Stored data entries:
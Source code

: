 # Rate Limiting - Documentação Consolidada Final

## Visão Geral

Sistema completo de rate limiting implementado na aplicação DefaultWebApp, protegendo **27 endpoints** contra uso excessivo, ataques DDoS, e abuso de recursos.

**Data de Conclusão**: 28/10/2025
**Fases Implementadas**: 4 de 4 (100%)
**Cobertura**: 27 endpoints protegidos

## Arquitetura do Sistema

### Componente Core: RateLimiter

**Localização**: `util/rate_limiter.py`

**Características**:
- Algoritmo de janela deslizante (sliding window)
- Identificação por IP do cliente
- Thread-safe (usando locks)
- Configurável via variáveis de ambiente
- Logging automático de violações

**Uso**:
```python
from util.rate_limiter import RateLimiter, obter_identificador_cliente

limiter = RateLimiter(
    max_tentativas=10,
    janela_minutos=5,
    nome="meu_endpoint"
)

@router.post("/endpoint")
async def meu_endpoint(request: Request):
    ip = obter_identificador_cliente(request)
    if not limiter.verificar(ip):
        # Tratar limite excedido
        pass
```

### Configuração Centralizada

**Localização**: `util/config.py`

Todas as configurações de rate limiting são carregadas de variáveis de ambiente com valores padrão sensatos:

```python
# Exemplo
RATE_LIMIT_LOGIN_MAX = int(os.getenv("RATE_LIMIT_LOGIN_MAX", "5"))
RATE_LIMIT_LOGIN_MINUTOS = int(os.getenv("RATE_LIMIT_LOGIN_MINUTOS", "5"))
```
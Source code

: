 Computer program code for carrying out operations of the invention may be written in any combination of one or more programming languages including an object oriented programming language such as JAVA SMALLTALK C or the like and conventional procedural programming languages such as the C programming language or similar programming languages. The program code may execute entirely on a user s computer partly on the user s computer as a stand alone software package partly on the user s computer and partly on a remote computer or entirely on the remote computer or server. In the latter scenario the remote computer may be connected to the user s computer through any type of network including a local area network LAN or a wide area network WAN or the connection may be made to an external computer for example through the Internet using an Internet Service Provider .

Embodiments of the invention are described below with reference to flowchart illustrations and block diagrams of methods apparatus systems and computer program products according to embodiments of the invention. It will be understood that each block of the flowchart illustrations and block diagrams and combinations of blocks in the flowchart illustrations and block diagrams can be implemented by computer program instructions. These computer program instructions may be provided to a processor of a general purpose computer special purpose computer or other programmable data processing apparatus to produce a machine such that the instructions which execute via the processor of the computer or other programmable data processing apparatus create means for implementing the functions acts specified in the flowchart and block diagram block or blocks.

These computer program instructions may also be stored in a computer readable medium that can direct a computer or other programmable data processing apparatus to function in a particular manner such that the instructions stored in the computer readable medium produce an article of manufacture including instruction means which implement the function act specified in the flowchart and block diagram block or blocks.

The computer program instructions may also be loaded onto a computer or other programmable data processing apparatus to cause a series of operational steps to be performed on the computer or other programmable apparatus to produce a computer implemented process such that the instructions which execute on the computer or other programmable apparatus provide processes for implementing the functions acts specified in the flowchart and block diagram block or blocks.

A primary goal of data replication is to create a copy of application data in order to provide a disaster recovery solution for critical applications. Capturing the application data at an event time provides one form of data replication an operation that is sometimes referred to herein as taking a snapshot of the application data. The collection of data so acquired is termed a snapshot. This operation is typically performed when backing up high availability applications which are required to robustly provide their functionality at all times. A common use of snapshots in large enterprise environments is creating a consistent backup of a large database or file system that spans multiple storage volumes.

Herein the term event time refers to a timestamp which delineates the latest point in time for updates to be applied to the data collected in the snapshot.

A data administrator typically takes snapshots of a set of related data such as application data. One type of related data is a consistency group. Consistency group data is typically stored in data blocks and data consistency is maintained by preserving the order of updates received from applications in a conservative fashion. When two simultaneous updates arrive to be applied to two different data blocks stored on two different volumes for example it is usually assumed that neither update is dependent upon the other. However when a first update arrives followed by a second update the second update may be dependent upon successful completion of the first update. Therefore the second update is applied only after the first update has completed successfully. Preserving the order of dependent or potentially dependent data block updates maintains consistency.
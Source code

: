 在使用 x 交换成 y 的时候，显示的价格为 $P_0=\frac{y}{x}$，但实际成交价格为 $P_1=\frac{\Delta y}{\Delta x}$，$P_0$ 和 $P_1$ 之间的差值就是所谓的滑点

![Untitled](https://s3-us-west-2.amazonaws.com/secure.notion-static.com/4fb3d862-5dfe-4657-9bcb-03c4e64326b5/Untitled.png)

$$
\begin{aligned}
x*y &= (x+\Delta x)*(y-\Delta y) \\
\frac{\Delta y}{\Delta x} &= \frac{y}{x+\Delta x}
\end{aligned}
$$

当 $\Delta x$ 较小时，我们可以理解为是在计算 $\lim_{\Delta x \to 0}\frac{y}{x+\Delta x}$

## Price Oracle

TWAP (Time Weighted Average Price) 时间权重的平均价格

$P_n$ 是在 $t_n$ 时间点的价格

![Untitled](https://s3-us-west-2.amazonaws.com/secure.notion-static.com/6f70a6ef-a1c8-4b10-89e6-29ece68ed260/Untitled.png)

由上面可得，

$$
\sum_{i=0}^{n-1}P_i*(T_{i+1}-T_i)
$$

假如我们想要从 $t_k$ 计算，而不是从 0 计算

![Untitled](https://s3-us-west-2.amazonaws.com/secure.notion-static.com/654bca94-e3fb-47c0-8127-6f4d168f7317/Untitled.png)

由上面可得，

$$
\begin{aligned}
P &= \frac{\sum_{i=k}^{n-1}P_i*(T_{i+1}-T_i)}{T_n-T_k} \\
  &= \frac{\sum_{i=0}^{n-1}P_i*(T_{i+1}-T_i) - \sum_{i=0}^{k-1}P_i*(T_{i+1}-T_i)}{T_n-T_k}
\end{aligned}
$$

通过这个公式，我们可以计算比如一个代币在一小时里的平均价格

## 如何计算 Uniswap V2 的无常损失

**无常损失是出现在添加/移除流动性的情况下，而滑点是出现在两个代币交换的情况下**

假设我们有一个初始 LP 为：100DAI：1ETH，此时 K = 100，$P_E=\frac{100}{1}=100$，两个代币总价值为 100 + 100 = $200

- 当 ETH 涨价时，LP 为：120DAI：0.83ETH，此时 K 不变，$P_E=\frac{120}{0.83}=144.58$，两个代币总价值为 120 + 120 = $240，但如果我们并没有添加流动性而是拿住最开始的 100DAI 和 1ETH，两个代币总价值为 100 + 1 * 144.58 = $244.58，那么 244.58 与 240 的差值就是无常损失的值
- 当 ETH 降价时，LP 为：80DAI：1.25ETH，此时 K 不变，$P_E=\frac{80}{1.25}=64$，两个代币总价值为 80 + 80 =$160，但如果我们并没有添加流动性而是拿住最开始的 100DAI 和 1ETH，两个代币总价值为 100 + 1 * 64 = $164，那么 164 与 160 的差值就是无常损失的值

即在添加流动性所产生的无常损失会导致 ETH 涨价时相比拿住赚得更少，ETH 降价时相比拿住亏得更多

Work order: Retype the data in full, precisely as given.

Output for this exercise:
Source code

: # Rate Limiting - Documentação Consolidada Final

## Visão Geral

Sistema completo de rate limiting implementado na aplicação DefaultWebApp, protegendo **27 endpoints** contra uso excessivo, ataques DDoS, e abuso de recursos.

**Data de Conclusão**: 28/10/2025
**Fases Implementadas**: 4 de 4 (100%)
**Cobertura**: 27 endpoints protegidos

## Arquitetura do Sistema

### Componente Core: RateLimiter

**Localização**: `util/rate_limiter.py`

**Características**:
- Algoritmo de janela deslizante (sliding window)
- Identificação por IP do cliente
- Thread-safe (usando locks)
- Configurável via variáveis de ambiente
- Logging automático de violações

**Uso**:
```python
from util.rate_limiter import RateLimiter, obter_identificador_cliente

limiter = RateLimiter(
    max_tentativas=10,
    janela_minutos=5,
    nome="meu_endpoint"
)

@router.post("/endpoint")
async def meu_endpoint(request: Request):
    ip = obter_identificador_cliente(request)
    if not limiter.verificar(ip):
        # Tratar limite excedido
        pass
```

### Configuração Centralizada

**Localização**: `util/config.py`

Todas as configurações de rate limiting são carregadas de variáveis de ambiente com valores padrão sensatos:

```python
# Exemplo
RATE_LIMIT_LOGIN_MAX = int(os.getenv("RATE_LIMIT_LOGIN_MAX", "5"))
RATE_LIMIT_LOGIN_MINUTOS = int(os.getenv("RATE_LIMIT_LOGIN_MINUTOS", "5"))
```
Source code

: Computer program code for carrying out operations of the invention may be written in any combination of one or more programming languages including an object oriented programming language such as JAVA SMALLTALK C or the like and conventional procedural programming languages such as the C programming language or similar programming languages. The program code may execute entirely on a user s computer partly on the user s computer as a stand alone software package partly on the user s computer and partly on a remote computer or entirely on the remote computer or server. In the latter scenario the remote computer may be connected to the user s computer through any type of network including a local area network LAN or a wide area network WAN or the connection may be made to an external computer for example through the Internet using an Internet Service Provider .

Embodiments of the invention are described below with reference to flowchart illustrations and block diagrams of methods apparatus systems and computer program products according to embodiments of the invention. It will be understood that each block of the flowchart illustrations and block diagrams and combinations of blocks in the flowchart illustrations and block diagrams can be implemented by computer program instructions. These computer program instructions may be provided to a processor of a general purpose computer special purpose computer or other programmable data processing apparatus to produce a machine such that the instructions which execute via the processor of the computer or other programmable data processing apparatus create means for implementing the functions acts specified in the flowchart and block diagram block or blocks.

These computer program instructions may also be stored in a computer readable medium that can direct a computer or other programmable data processing apparatus to function in a particular manner such that the instructions stored in the computer readable medium produce an article of manufacture including instruction means which implement the function act specified in the flowchart and block diagram block or blocks.

The computer program instructions may also be loaded onto a computer or other programmable data processing apparatus to cause a series of operational steps to be performed on the computer or other programmable apparatus to produce a computer implemented process such that the instructions which execute on the computer or other programmable apparatus provide processes for implementing the functions acts specified in the flowchart and block diagram block or blocks.

A primary goal of data replication is to create a copy of application data in order to provide a disaster recovery solution for critical applications. Capturing the application data at an event time provides one form of data replication an operation that is sometimes referred to herein as taking a snapshot of the application data. The collection of data so acquired is termed a snapshot. This operation is typically performed when backing up high availability applications which are required to robustly provide their functionality at all times. A common use of snapshots in large enterprise environments is creating a consistent backup of a large database or file system that spans multiple storage volumes.

Herein the term event time refers to a timestamp which delineates the latest point in time for updates to be applied to the data collected in the snapshot.

A data administrator typically takes snapshots of a set of related data such as application data. One type of related data is a consistency group. Consistency group data is typically stored in data blocks and data consistency is maintained by preserving the order of updates received from applications in a conservative fashion. When two simultaneous updates arrive to be applied to two different data blocks stored on two different volumes for example it is usually assumed that neither update is dependent upon the other. However when a first update arrives followed by a second update the second update may be dependent upon successful completion of the first update. Therefore the second update is applied only after the first update has completed successfully. Preserving the order of dependent or potentially dependent data block updates maintains consistency.
Source code

: 在使用 x 交换成 y 的时候，显示的价格为 $P_0=\frac{y}{x}$，但实际成交价格为 $P_1=\frac{\Delta y}{\Delta x}$，$P_0$ 和 $P_1$ 之间的差值就是所谓的滑点

![Untitled](https://s3-us-west-2.amazonaws.com/secure.notion-static.com/4fb3d862-5dfe-4657-9bcb-03c4e64326b5/Untitled.png)

$$
\begin{aligned}
x*y &= (x+\Delta x)*(y-\Delta y) \\
\frac{\Delta y}{\Delta x} &= \frac{y}{x+\Delta x}
\end{aligned}
$$

当 $\Delta x$ 较小时，我们可以理解为是在计算 $\lim_{\Delta x \to 0}\frac{y}{x+\Delta x}$

## Price Oracle

TWAP (Time Weighted Average Price) 时间权重的平均价格

$P_n$ 是在 $t_n$ 时间点的价格

![Untitled](https://s3-us-west-2.amazonaws.com/secure.notion-static.com/6f70a6ef-a1c8-4b10-89e6-29ece68ed260/Untitled.png)

由上面可得，

$$
\sum_{i=0}^{n-1}P_i*(T_{i+1}-T_i)
$$

假如我们想要从 $t_k$ 计算，而不是从 0 计算

![Untitled](https://s3-us-west-2.amazonaws.com/secure.notion-static.com/654bca94-e3fb-47c0-8127-6f4d168f7317/Untitled.png)

由上面可得，

$$
\begin{aligned}
P &= \frac{\sum_{i=k}^{n-1}P_i*(T_{i+1}-T_i)}{T_n-T_k} \\
  &= \frac{\sum_{i=0}^{n-1}P_i*(T_{i+1}-T_i) - \sum_{i=0}^{k-1}P_i*(T_{i+1}-T_i)}{T_n-T_k}
\end{aligned}
$$

通过这个公式，我们可以计算比如一个代币在一小时里的平均价格

## 如何计算 Uniswap V2 的无常损失

**无常损失是出现在添加/移除流动性的情况下，而滑点是出现在两个代币交换的情况下**

假设我们有一个初始 LP 为：100DAI：1ETH，此时 K = 100，$P_E=\frac{100}{1}=100$，两个代币总价值为 100 + 100 = $200

- 当 ETH 涨价时，LP 为：120DAI：0.83ETH，此时 K 不变，$P_E=\frac{120}{0.83}=144.58$，两个代币总价值为 120 + 120 = $240，但如果我们并没有添加流动性而是拿住最开始的 100DAI 和 1ETH，两个代币总价值为 100 + 1 * 144.58 = $244.58，那么 244.58 与 240 的差值就是无常损失的值
- 当 ETH 降价时，LP 为：80DAI：1.25ETH，此时 K 不变，$P_E=\frac{80}{1.25}=64$，两个代币总价值为 80 + 80 =$160，但如果我们并没有添加流动性而是拿住最开始的 100DAI 和 1ETH，两个代币总价值为 100 + 1 * 64 = $164，那么 164 与 160 的差值就是无常损失的值

即在添加流动性所产生的无常损失会导致 ETH 涨价时相比拿住赚得更少，ETH 降价时相比拿住亏得更多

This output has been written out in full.